UNITED STATES DISTRICT COURT FOR THE NORTHERN DISTRICT OF ILLINOIS EASTERN DIVISION
Apr 5, 2021
No. 20 C 5685 (N.D. Ill. Apr. 5, 2021)

Opinion

No. 20 C 5685

04-05-2021

SQUARE ONE ENTERTAINMENT INC., Plaintiff, v. THE PARTNERSHIPS AND UNINCORPORATED ASSOCIATIONS IDENTIFIED IN SCHEDULE "A", Defendants.


MEMORANDUM OPINION & ORDER

Square One Entertainment Inc. alleges that Defendants violate Square One's trademark and copyrights by selling certain food preparation products. Two of the defendants—Zest Ads and flickeryshop—have answered the complaint, including various counterclaims and affirmative defenses. R. 67. Square One has moved to dismiss the counterclaims and to strike the affirmative defenses. R. 76. That motion is granted in part and denied in part.

Background

This case is one of many filed in this District alleging counterfeit product sales in the United States, on internet market places like eBay and Amazon, by defendants located outside the United States. Plaintiffs often join tens or hundreds of defendants in a single case, but it is rare for any of the defendants to appear. Almost all the claims are resolved by settlement or default judgment.

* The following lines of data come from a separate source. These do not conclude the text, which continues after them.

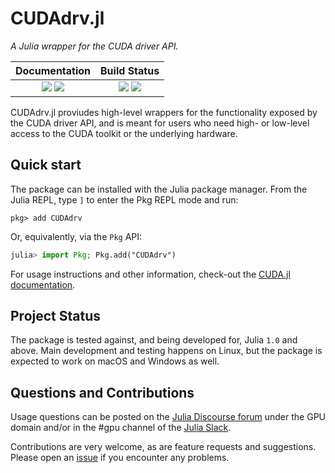 # CUDAdrv.jl

*A Julia wrapper for the CUDA driver API.*

| **Documentation**                                                       | **Build Status**                                              |
|:-----------------------------------------------------------------------:|:-------------------------------------------------------------:|
| [![][docs-usage-img]][docs-usage-url] [![][docs-api-img]][docs-api-url] | [![][gitlab-img]][gitlab-url] [![][codecov-img]][codecov-url] |

[gitlab-img]: https://gitlab.com/JuliaGPU/CUDAdrv.jl/badges/master/pipeline.svg
[gitlab-url]: https://gitlab.com/JuliaGPU/CUDAdrv.jl/commits/master

[codecov-img]: https://codecov.io/gh/JuliaGPU/CUDAdrv.jl/branch/master/graph/badge.svg
[codecov-url]: https://codecov.io/gh/JuliaGPU/CUDAdrv.jl

[docs-usage-img]: https://img.shields.io/badge/docs-usage-blue.svg
[docs-usage-url]: https://juliagpu.gitlab.io/CUDA.jl/

[docs-api-img]: https://img.shields.io/badge/docs-api-blue.svg
[docs-api-url]: https://juliagpu.gitlab.io/CUDAdrv.jl/

CUDAdrv.jl proviudes high-level wrappers for the functionality exposed by the CUDA driver
API, and is meant for users who need high- or low-level access to the CUDA toolkit or the
underlying hardware.


## Quick start

The package can be installed with the Julia package manager.
From the Julia REPL, type `]` to enter the Pkg REPL mode and run:

```
pkg> add CUDAdrv
```

Or, equivalently, via the `Pkg` API:

```julia
julia> import Pkg; Pkg.add("CUDAdrv")
```

For usage instructions and other information, check-out the [CUDA.jl
documentation](https://juliagpu.gitlab.io/CUDA.jl/).


## Project Status

The package is tested against, and being developed for, Julia `1.0` and above. Main
development and testing happens on Linux, but the package is expected to work on macOS and
Windows as well.


## Questions and Contributions

Usage questions can be posted on the [Julia Discourse
forum](https://discourse.julialang.org/c/domain/gpu) under the GPU domain and/or in the #gpu
channel of the [Julia Slack](https://julialang.org/community/).

Contributions are very welcome, as are feature requests and suggestions. Please open an
[issue](https://github.com/JuliaGPU/CUDAdrv.jl/issues) if you encounter any problems.

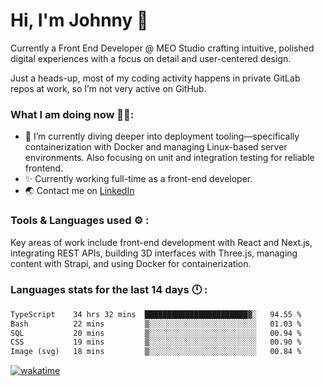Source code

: # Hi, I'm Johnny 👋

Currently a Front End Developer @ MEO Studio crafting intuitive, polished digital experiences with a focus on detail and user-centered design.

Just a heads-up, most of my coding activity happens in private GitLab repos at work, so I’m not very active on GitHub.

### What I am doing now 🧑‍💻:

- 🔭 I’m currently diving deeper into deployment tooling—specifically containerization with Docker and managing Linux-based server environments. Also focusing on unit and integration testing for reliable frontend.
- ✨ Currently working full-time as a front-end developer.
- 🌏 Contact me on [LinkedIn](https://www.linkedin.com/in/johchai/)

### Tools & Languages used ⚙️ :

Key areas of work include front-end development with React and Next.js, integrating REST APIs, building 3D interfaces with Three.js, managing content with Strapi, and using Docker for containerization.

### Languages stats for the last 14 days 🕛 :

<!--START_SECTION:waka-->

```txt
TypeScript    34 hrs 32 mins  ███████████████████████▓░   94.55 %
Bash          22 mins         ▒░░░░░░░░░░░░░░░░░░░░░░░░   01.03 %
SQL           20 mins         ▒░░░░░░░░░░░░░░░░░░░░░░░░   00.94 %
CSS           19 mins         ▒░░░░░░░░░░░░░░░░░░░░░░░░   00.90 %
Image (svg)   18 mins         ▒░░░░░░░░░░░░░░░░░░░░░░░░   00.84 %
```

<!--END_SECTION:waka-->

[![wakatime](https://wakatime.com/badge/user/0cd14e89-b357-451d-b5c1-4a79286fb5a6.svg)](https://wakatime.com/@0cd14e89-b357-451d-b5c1-4a79286fb5a6)
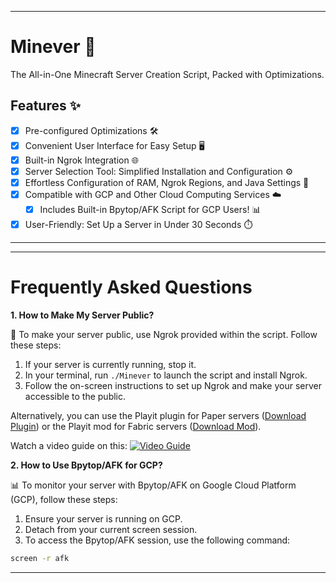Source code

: 
---

# Minever 🚀
The All-in-One Minecraft Server Creation Script, Packed with Optimizations.

## Features ✨

- [x] Pre-configured Optimizations 🛠️
- [x] Convenient User Interface for Easy Setup 🖥️
- [x] Built-in Ngrok Integration 🌐
- [x] Server Selection Tool: Simplified Installation and Configuration ⚙️
- [x] Effortless Configuration of RAM, Ngrok Regions, and Java Settings 🧰
- [x] Compatible with GCP and Other Cloud Computing Services ☁️
   - [x] Includes Built-in Bpytop/AFK Script for GCP Users! 📊
- [x] User-Friendly: Set Up a Server in Under 30 Seconds ⏱️

---

---

# Frequently Asked Questions

**1. How to Make My Server Public?**

🚀 To make your server public, use Ngrok provided within the script. Follow these steps:

1. If your server is currently running, stop it.
2. In your terminal, run `./Minever` to launch the script and install Ngrok.
3. Follow the on-screen instructions to set up Ngrok and make your server accessible to the public.

Alternatively, you can use the Playit plugin for Paper servers ([Download Plugin](https://playit.gg/download/plugins)) or the Playit mod for Fabric servers ([Download Mod](https://modrinth.com/mod/playit-gg)).

Watch a video guide on this: [![Video Guide](https://img.youtube.com/vi/QQYRdgBL-4o/hqdefault.jpg)](https://youtu.be/QQYRdgBL-4o)

**2. How to Use Bpytop/AFK for GCP?**

📊 To monitor your server with Bpytop/AFK on Google Cloud Platform (GCP), follow these steps:

1. Ensure your server is running on GCP.
2. Detach from your current screen session.
3. To access the Bpytop/AFK session, use the following command:

```bash
screen -r afk
```

---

Because defendants in these cases are often located outside the United States and are allegedly somewhat fly-by-night operations intent on evading U.S. laws, plaintiffs generally seek temporary restraining orders through ex parte proceedings. Plaintiffs contend, and district courts often agree, that it is necessary to restrain the defendants' assets without notice in order to prevent them from removing their assets from the United States or otherwise hiding them. Those orders also usually permit service by email based on the plaintiff's allegation that true physical addresses for the defendants are not readily ascertainable or verifiable.

In this case, the Court granted Square One's ex parte motion for a temporary restraining order and electronic service on September 30, 2020. R. 18. The Court then entered a preliminary injunction on October 27. R. 30. In accordance with the Court's orders, Square One served the defendants by email on October 21. See R. 27. Zest Ads and flickeryshop appeared on November 24, R. 40, and answered the complaint on December 22, R. 67. Square One filed this motion to dismiss and strike on January 12, 2021. R. 76.

Square One owns the trademark "Slap Chop" for a food preparation product. Square One also produces infomercials incorporating the trademark to sell the product. Zest Ads and flickeryshop bring the following counterclaims: (1) abuse of process; (2) declaratory judgment of invalidity, unenforceability, and cancellation of the Slap Chop registration; (3) declaratory judgment of non-infringement of copyright; and (4) declaratory judgment of non-infringement of trademark and no violation of Illinois' law. See R. 67. Zest Ads and flickeryshop also assert several affirmative defenses. See id. Square One moves to dismiss all four counterclaims and to strike all the affirmative defenses.

Analysis

I. Abuse of Process

To state a claim for abuse of process, Zest Ads and flickeryshop "must allege [1] an ulterior purpose and [2] an act in the use of legal process not proper in the regular prosecution of the proceedings." Harris Custom Builders, Inc. v. Hoffmeyer, 834 F. Supp. 256, 263 (7th Cir. 1993) (citing Erlich v. Lopin-Erlich, 553 N.E. 2d 21, 22 (Ill. App. Ct. 1990)). In order to satisfy the second element, the plaintiff must plead facts that show a misapplication of process, or, in other words, the plaintiff must "show that the process was used to accomplish some result that is beyond the purview of the process." Pace v. Timmermann's Ranch & Saddle Shop Inc., 795 F.3d 748, 758 (7th Cir. 2015). A bald allegation that the suit "was commenced and prosecuted for an ulterior purpose cannot, without more, satisfy the independent act requisite." R.J.R. Servs., Inc. v. Aetna Cas. & Sur. Co., 895 F.2d 279, 285 (7th Cir. 1989).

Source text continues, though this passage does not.